[Source texts of formatted documents]
>>>>>
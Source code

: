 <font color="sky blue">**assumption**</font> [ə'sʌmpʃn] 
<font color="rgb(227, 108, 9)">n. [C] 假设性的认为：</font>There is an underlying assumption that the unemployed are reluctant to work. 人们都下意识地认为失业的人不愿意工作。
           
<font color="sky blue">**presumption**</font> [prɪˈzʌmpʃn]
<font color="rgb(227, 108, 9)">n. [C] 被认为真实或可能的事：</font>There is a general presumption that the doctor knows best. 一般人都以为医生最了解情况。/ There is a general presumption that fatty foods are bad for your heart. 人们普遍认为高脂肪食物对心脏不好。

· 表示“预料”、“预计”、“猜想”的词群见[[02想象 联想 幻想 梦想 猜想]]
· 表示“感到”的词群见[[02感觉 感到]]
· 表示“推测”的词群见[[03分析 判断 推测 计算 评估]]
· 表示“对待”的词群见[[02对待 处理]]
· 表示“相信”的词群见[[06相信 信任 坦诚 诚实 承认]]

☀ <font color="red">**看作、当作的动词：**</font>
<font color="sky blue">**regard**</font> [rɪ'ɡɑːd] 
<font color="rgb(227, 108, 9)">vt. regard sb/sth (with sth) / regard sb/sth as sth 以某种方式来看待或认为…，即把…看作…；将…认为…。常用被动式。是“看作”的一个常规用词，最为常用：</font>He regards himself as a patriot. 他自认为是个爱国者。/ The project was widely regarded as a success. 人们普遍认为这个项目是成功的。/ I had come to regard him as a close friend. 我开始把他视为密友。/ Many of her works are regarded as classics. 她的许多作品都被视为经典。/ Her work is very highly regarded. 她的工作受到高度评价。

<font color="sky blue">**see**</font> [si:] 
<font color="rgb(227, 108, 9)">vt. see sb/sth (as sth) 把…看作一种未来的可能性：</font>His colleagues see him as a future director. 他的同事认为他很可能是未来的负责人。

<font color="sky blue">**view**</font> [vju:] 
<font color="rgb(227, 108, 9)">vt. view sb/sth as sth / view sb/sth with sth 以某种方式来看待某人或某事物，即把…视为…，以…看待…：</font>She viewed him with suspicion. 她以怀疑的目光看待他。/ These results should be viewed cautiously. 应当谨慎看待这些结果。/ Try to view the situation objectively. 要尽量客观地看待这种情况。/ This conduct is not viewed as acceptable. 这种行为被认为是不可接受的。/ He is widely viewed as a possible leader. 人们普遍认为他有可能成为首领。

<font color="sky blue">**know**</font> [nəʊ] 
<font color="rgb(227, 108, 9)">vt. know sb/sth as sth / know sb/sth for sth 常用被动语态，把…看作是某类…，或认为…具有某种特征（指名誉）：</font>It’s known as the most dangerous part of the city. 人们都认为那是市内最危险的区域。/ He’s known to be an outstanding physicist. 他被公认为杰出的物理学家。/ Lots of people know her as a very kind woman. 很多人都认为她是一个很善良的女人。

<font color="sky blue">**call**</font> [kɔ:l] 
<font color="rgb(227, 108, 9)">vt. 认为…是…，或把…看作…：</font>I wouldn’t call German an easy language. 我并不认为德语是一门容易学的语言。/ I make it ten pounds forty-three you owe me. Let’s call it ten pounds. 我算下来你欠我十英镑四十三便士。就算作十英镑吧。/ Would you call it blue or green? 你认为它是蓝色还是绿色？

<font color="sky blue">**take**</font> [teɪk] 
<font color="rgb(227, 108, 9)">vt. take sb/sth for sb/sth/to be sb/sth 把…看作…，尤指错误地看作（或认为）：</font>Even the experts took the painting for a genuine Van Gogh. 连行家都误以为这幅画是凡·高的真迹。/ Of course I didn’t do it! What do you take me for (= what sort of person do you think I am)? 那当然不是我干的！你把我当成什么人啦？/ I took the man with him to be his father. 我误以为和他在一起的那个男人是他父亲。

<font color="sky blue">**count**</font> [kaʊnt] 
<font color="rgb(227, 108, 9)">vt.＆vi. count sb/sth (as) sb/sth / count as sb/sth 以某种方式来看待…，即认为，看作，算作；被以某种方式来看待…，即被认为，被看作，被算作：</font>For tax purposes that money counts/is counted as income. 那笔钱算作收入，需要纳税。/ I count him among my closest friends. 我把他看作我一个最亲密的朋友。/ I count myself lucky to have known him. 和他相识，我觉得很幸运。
<<<<<
__Exercise prompt__:
In the entries above, find each line that has the word "的词群见". Copy it.

__Answer section__:
· 表示“预料”、“预计”、“猜想”的词群见[[02想象 联想 幻想 梦想 猜想]]
· 表示“感到”的词群见[[02感觉 感到]]
· 表示“推测”的词群见[[03分析 判断 推测 计算 评估]]
· 表示“对待”的词群见[[02对待 处理]]
· 表示“相信”的词群见[[06相信 信任 坦诚 诚实 承认]]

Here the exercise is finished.